Efficient Vision-Language Pre-training by Cluster Masking
Zihao Wei, Zixuan Pan, Andrew Owens
TL;DR
This work addresses inefficiency in vision-language pre-training caused by dense image data by introducing cluster-based masking of image patches. The method randomly selects anchor patches and forms clusters based on patch RGB and, optionally, embedding features, masking entire clusters to provide an extra context-based learning signal while reducing per-image data, thereby speeding training. Training uses symmetric CLIP-style losses to align image and text representations, and the approach is evaluated on CC12M with ViT-B/16, showing improvements over CLIP and FLIP across zero-shot retrieval, zero-shot classification, linear probing, and language composition benchmarks, plus favorable ablations on normalization and feature fusion.

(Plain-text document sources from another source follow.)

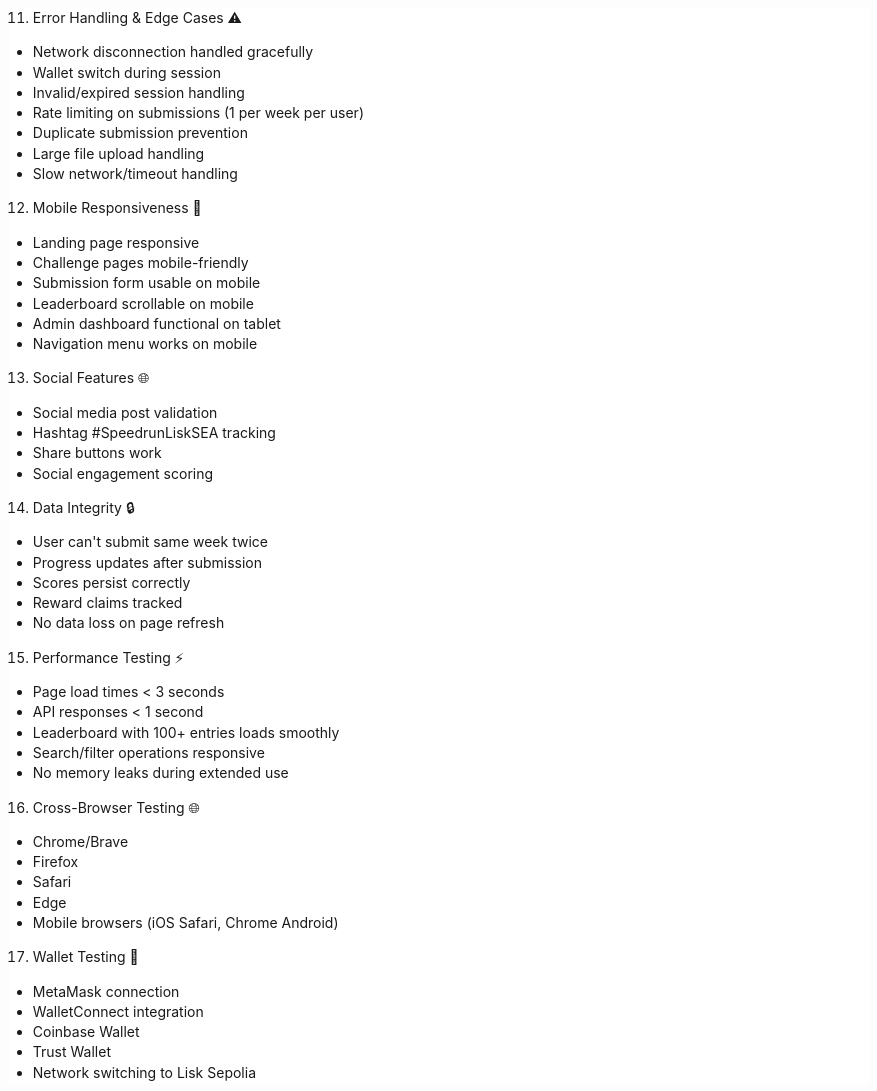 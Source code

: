 11. Error Handling & Edge Cases ⚠️

-   Network disconnection handled gracefully
-   Wallet switch during session
-   Invalid/expired session handling
-   Rate limiting on submissions (1 per week per user)
-   Duplicate submission prevention
-   Large file upload handling
-   Slow network/timeout handling

12. Mobile Responsiveness 📱

-   Landing page responsive
-   Challenge pages mobile-friendly
-   Submission form usable on mobile
-   Leaderboard scrollable on mobile
-   Admin dashboard functional on tablet
-   Navigation menu works on mobile

13. Social Features 🌐

-   Social media post validation
-   Hashtag #SpeedrunLiskSEA tracking
-   Share buttons work
-   Social engagement scoring

14. Data Integrity 🔒

-   User can't submit same week twice
-   Progress updates after submission
-   Scores persist correctly
-   Reward claims tracked
-   No data loss on page refresh

15. Performance Testing ⚡

-   Page load times < 3 seconds
-   API responses < 1 second
-   Leaderboard with 100+ entries loads smoothly
-   Search/filter operations responsive
-   No memory leaks during extended use

16. Cross-Browser Testing 🌐

-   Chrome/Brave
-   Firefox
-   Safari
-   Edge
-   Mobile browsers (iOS Safari, Chrome Android)

17. Wallet Testing 👛

-   MetaMask connection
-   WalletConnect integration
-   Coinbase Wallet
-   Trust Wallet
-   Network switching to Lisk Sepolia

The results demonstrate that a simple, cluster-based masking strategy can yield stronger representations and practical gains in training efficiency for large-scale vision-language pre-training.
Abstract
We propose a simple strategy for masking image patches during visual-language contrastive learning that improves the quality of the learned representations and the training speed. During each iteration of training, we randomly mask clusters of visually similar image patches, as measured by their raw pixel intensities. This provides an extra learning signal, beyond the contrastive training itself, since it forces a model to predict words for masked visual structures solely from context. It also speeds up training by reducing the amount of data used in each image. We evaluate the effectiveness of our model by pre-training on a number of benchmarks, finding that it outperforms other masking strategies, such as FLIP, on the quality of the learned representation.